Les femmes libyennes : Libérées mais pas encore libres

 

Il ne fait pas de doute que les femmes libyennes ont joué un rôle crucial dans le renversement de Mouammar Kadhafi en 2011, depuis leur participation aux manifestations à Benghazi au début de la révolution jusqu’à la vente de leurs bijoux pour réunir des fonds au bénéfice de la rébellion armée, en passant par l’aide médicale fournie aux blessés durant les huit mois de combats.

Cependant, certaines militantes se disent inquiètes de la régression progressive du rôle de la femme au sein de la société, a fortiori à la lumière de l’élection prochaine de l’assemblée constituante chargée de rédiger la nouvelle constitution.

Vu que ce « comité de 60 membres » sera élu plutôt que désigné, un débat est actuellement en cours quant à l’opportunité ou non de fixer un seuil minimum de membres féminins.
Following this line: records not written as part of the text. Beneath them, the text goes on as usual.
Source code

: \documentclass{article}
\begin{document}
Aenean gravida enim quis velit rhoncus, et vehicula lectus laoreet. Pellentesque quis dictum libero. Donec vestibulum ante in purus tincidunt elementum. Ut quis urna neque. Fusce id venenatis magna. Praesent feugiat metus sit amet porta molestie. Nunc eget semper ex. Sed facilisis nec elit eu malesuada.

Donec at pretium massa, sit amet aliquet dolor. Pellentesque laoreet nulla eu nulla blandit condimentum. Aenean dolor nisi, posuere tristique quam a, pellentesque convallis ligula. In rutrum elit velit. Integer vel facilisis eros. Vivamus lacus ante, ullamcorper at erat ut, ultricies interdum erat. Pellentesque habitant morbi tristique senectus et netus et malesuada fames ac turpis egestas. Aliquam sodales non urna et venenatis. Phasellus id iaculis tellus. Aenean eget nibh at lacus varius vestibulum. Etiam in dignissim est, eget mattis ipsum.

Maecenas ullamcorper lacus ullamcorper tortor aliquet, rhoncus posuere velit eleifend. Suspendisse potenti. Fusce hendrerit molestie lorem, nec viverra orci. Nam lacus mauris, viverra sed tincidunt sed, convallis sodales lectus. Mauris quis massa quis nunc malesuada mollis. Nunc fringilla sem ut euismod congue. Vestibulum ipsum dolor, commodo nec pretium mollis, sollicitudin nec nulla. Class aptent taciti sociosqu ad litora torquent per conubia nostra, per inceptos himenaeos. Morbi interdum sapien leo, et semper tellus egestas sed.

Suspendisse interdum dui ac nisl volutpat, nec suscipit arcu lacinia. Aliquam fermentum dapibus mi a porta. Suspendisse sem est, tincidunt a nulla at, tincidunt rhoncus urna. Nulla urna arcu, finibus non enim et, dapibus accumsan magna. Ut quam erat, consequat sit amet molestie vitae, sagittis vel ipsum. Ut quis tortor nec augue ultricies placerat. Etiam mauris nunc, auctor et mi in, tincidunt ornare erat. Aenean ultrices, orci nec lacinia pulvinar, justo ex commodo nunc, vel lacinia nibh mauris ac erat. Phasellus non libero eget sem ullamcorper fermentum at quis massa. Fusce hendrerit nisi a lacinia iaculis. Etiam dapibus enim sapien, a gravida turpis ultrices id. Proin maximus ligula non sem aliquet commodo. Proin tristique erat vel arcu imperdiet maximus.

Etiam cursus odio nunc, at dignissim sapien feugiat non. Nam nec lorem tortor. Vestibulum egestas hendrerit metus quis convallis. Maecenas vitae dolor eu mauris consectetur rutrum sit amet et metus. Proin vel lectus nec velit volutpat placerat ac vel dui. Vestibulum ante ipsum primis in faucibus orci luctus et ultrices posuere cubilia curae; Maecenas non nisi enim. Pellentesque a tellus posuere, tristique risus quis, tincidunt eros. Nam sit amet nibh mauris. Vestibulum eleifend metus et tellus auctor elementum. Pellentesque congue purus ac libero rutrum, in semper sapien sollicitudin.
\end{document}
L’absence persistante d’une disposition prévoyant des quotas par sexes fait naître de sérieuses préoccupations quant aux préjugés sociaux insurmontables qu’auront à affronter les candidats du sexe féminin pour obtenir les votes requis en vue de leur participation au comité qui rédigera la première constitution libyenne depuis l’accession au pouvoir de Kadhafi en 1969.

Certains postes à responsabilité au sein de l’appareil politique libyen sont, néanmoins, occupés par des femmes.

Aux élections parlementaires de juillet 2012, 33 femmes ont été élues au Congrès général national (CGN), assemblée qui compte au total 200 membres. Il s’agissait des premières élections libres organisées en Libye depuis 1965.

Bien que cela représente une avancée notable au plan de la participation des femmes à la vie politique, le risque de voir les femmes manquer l’opportunité de participer à la rédaction de la nouvelle constitution et ce que cela suppose en termes d’atteintes importantes à leurs droits – y compris ceux acquis sous le régime de Kadhafi - suscite une profonde inquiétude.

 

Signes d’une régression

Kadhafi était connu de par le monde pour sa garde féminine très allurée – souvent considérée comme une marque de sa conviction en matière d’égalité des sexes.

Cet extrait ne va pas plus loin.